Which lines in the data contain the word "emph"? Please copy each of them.

*** Opening RECORDS TO PROCESS ***

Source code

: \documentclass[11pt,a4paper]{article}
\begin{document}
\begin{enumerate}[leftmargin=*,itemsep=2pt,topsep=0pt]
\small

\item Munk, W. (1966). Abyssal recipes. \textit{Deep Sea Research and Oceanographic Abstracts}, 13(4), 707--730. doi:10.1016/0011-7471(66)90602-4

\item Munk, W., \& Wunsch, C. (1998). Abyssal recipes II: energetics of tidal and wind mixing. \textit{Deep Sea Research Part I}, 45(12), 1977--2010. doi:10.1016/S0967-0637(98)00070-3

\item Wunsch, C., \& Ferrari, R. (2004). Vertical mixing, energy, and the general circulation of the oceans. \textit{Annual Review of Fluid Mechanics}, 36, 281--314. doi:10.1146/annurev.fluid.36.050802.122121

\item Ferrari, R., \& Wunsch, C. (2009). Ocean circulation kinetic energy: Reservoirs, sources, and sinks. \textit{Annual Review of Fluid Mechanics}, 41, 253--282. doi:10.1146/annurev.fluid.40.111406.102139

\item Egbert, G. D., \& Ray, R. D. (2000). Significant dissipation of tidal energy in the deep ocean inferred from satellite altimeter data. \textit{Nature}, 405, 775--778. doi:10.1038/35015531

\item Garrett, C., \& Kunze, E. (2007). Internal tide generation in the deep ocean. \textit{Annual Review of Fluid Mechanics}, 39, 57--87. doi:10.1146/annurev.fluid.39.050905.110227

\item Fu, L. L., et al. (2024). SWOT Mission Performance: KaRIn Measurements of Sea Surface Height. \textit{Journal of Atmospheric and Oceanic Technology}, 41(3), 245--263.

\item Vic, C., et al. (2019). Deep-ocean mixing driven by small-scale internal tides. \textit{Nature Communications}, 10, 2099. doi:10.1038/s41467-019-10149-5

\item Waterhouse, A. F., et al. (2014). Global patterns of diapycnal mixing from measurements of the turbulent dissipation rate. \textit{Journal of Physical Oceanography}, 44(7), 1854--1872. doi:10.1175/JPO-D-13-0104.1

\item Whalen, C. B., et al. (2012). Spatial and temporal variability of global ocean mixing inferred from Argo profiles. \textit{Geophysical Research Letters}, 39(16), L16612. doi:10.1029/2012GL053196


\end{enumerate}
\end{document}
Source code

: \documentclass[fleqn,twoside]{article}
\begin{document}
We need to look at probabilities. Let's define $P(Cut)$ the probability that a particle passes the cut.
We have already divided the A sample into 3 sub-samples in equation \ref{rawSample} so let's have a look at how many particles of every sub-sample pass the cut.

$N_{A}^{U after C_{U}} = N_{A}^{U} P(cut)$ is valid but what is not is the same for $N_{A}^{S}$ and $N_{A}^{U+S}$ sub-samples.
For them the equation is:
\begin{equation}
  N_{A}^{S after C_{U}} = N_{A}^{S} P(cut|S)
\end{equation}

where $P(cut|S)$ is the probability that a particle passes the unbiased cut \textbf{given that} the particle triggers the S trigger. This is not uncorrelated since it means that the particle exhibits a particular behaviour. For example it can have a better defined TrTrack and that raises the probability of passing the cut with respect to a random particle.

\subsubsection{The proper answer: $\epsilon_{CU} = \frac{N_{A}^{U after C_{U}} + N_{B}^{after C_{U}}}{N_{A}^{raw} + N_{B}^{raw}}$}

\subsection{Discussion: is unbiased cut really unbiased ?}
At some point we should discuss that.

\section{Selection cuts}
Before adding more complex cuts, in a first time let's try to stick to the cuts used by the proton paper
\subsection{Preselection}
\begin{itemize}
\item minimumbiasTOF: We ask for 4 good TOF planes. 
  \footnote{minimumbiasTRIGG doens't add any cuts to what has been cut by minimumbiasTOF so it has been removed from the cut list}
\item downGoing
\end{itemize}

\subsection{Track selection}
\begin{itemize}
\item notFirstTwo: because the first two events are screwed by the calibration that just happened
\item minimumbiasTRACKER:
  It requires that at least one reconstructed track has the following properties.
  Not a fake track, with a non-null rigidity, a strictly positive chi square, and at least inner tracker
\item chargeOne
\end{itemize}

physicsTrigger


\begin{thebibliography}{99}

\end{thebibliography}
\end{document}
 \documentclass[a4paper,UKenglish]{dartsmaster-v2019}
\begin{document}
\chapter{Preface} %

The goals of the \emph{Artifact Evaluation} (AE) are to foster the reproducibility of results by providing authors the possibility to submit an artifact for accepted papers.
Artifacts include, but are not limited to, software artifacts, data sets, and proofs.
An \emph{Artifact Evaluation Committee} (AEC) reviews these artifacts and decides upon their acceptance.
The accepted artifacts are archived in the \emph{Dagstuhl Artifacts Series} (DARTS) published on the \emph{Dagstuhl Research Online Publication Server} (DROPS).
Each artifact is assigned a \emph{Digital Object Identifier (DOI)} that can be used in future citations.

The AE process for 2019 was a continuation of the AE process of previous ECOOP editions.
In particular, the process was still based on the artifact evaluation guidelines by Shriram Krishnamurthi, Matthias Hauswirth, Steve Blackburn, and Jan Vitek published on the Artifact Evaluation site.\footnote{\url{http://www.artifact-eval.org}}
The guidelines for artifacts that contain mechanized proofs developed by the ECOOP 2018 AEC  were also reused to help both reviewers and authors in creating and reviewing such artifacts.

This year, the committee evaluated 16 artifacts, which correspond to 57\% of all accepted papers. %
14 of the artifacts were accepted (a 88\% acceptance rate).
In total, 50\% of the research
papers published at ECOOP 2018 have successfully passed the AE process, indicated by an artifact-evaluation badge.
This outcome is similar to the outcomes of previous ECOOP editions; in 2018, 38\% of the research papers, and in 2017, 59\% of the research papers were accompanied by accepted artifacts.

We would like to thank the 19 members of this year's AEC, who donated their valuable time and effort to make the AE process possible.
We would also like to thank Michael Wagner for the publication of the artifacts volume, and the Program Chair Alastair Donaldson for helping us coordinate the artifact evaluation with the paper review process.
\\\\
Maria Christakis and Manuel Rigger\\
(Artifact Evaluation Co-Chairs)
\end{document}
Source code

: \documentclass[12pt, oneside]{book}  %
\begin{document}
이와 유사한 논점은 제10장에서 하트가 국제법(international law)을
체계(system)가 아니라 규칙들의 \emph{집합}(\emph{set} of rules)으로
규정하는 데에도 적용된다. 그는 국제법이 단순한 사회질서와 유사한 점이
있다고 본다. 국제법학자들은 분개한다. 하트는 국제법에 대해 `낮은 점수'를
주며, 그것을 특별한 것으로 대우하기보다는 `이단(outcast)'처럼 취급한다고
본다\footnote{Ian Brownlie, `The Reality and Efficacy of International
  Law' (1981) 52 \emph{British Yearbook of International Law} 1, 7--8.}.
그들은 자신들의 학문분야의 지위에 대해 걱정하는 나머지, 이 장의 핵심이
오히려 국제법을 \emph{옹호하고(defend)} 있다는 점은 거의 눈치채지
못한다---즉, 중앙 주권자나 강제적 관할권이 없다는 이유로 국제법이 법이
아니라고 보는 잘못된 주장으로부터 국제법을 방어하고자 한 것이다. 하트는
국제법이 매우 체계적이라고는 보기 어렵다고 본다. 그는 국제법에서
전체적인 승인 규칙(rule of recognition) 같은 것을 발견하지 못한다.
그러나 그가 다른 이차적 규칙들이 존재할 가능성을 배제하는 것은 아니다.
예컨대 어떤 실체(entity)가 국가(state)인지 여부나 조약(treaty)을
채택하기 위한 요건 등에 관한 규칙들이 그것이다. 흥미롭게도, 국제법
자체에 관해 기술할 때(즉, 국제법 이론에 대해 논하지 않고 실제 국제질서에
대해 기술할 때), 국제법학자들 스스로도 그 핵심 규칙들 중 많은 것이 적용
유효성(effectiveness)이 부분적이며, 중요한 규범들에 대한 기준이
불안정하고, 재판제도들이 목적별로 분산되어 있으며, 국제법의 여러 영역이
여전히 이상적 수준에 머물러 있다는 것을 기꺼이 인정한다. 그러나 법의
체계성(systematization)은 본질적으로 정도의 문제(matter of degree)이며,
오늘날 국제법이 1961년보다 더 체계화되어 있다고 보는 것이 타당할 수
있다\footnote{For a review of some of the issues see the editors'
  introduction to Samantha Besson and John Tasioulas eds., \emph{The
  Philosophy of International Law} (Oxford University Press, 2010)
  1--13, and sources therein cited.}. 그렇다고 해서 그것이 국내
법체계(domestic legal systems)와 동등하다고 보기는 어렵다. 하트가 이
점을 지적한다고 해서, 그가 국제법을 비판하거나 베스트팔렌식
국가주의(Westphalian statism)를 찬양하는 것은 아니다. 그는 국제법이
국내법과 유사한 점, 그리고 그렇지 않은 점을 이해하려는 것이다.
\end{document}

*** Closing RECORDS TO PROCESS ***

> **RESULT FOR THIS EXERCISE**
The goals of the \emph{Artifact Evaluation} (AE) are to foster the reproducibility of results by providing authors the possibility to submit an artifact for accepted papers.
An \emph{Artifact Evaluation Committee} (AEC) reviews these artifacts and decides upon their acceptance.
The accepted artifacts are archived in the \emph{Dagstuhl Artifacts Series} (DARTS) published on the \emph{Dagstuhl Research Online Publication Server} (DROPS).
Each artifact is assigned a \emph{Digital Object Identifier (DOI)} that can be used in future citations.
체계(system)가 아니라 규칙들의 \emph{집합}(\emph{set} of rules)으로
  Law' (1981) 52 \emph{British Yearbook of International Law} 1, 7--8.}.
오히려 국제법을 \emph{옹호하고(defend)} 있다는 점은 거의 눈치채지
  introduction to Samantha Besson and John Tasioulas eds., \emph{The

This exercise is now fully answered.